== Segment start ==

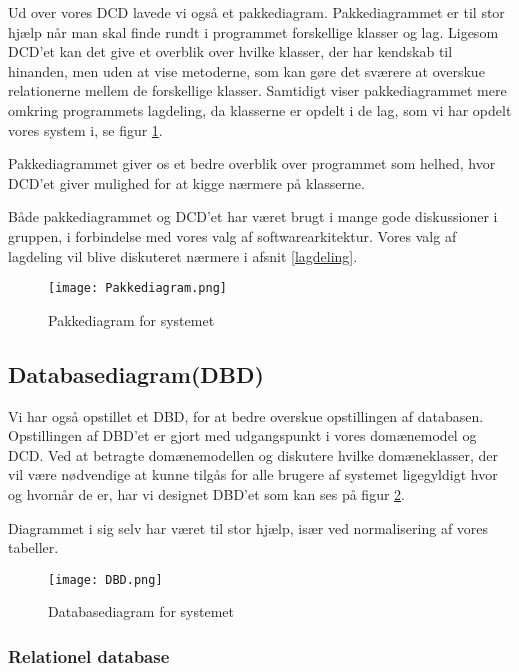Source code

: Ud over vores DCD lavede vi også et pakkediagram.
Pakkediagrammet er til stor hjælp når man skal finde rundt i programmet forskellige klasser og lag.
Ligesom DCD'et kan det give et overblik over hvilke klasser, der har kendskab til hinanden, men uden at vise metoderne, som kan gøre det sværere at overskue relationerne mellem de forskellige klasser.
Samtidigt viser pakkediagrammet mere omkring programmets lagdeling, da klasserne er opdelt i de lag, som vi har opdelt vores system i, se figur \ref{fig:pakkediagram}.

Pakkediagrammet giver os et bedre overblik over programmet som helhed, hvor DCD'et giver mulighed for at kigge nærmere på klasserne.

Både pakkediagrammet og DCD'et har været brugt i mange gode diskussioner i gruppen, i forbindelse med vores valg af softwarearkitektur.
Vores valg af lagdeling vil blive diskuteret nærmere i afsnit \ref{lagdeling}.

\begin{figure}[H]
    \caption{Pakkediagram for systemet}
    \centering
        \texttt{[image: Pakkediagram.png]}
    \label{fig:pakkediagram}
\end{figure}

\subsection{Databasediagram(DBD)}
\label{DBD}

Vi har også opstillet et DBD, for at bedre overskue opstillingen af databasen.
Opstillingen af DBD'et er gjort med udgangspunkt i vores domænemodel og DCD.
Ved at betragte domænemodellen og diskutere hvilke domæneklasser, der vil være nødvendige at kunne tilgås for alle brugere af systemet ligegyldigt hvor og hvornår de er, har vi designet DBD'et som kan ses på figur \ref{fig:DBD}.

Diagrammet i sig selv har været til stor hjælp, især ved normalisering af vores tabeller. 

\begin{figure}[H]
    \caption{Databasediagram for systemet}
    \centering
        \texttt{[image: DBD.png]}
    \label{fig:DBD}
\end{figure}

\subsubsection{Relationel database}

== Segment end ==

**AIM OF THE TASK:**
Repeat, exactly and in full, every entry in the data, but not the pictures.

**REPLY:**
Source code

: Ud over vores DCD lavede vi også et pakkediagram.
Pakkediagrammet er til stor hjælp når man skal finde rundt i programmet forskellige klasser og lag.
Ligesom DCD'et kan det give et overblik over hvilke klasser, der har kendskab til hinanden, men uden at vise metoderne, som kan gøre det sværere at overskue relationerne mellem de forskellige klasser.
Samtidigt viser pakkediagrammet mere omkring programmets lagdeling, da klasserne er opdelt i de lag, som vi har opdelt vores system i, se figur \ref{fig:pakkediagram}.

Pakkediagrammet giver os et bedre overblik over programmet som helhed, hvor DCD'et giver mulighed for at kigge nærmere på klasserne.

Både pakkediagrammet og DCD'et har været brugt i mange gode diskussioner i gruppen, i forbindelse med vores valg af softwarearkitektur.
Vores valg af lagdeling vil blive diskuteret nærmere i afsnit \ref{lagdeling}.

\begin{figure}[H]
    \caption{Pakkediagram for systemet}
    \centering
        \texttt{[image: Pakkediagram.png]}
    \label{fig:pakkediagram}
\end{figure}

\subsection{Databasediagram(DBD)}
\label{DBD}

Vi har også opstillet et DBD, for at bedre overskue opstillingen af databasen.
Opstillingen af DBD'et er gjort med udgangspunkt i vores domænemodel og DCD.
Ved at betragte domænemodellen og diskutere hvilke domæneklasser, der vil være nødvendige at kunne tilgås for alle brugere af systemet ligegyldigt hvor og hvornår de er, har vi designet DBD'et som kan ses på figur \ref{fig:DBD}.

Diagrammet i sig selv har været til stor hjælp, især ved normalisering af vores tabeller. 

\begin{figure}[H]
    \caption{Databasediagram for systemet}
    \centering
        \texttt{[image: DBD.png]}
    \label{fig:DBD}
\end{figure}

\subsubsection{Relationel database}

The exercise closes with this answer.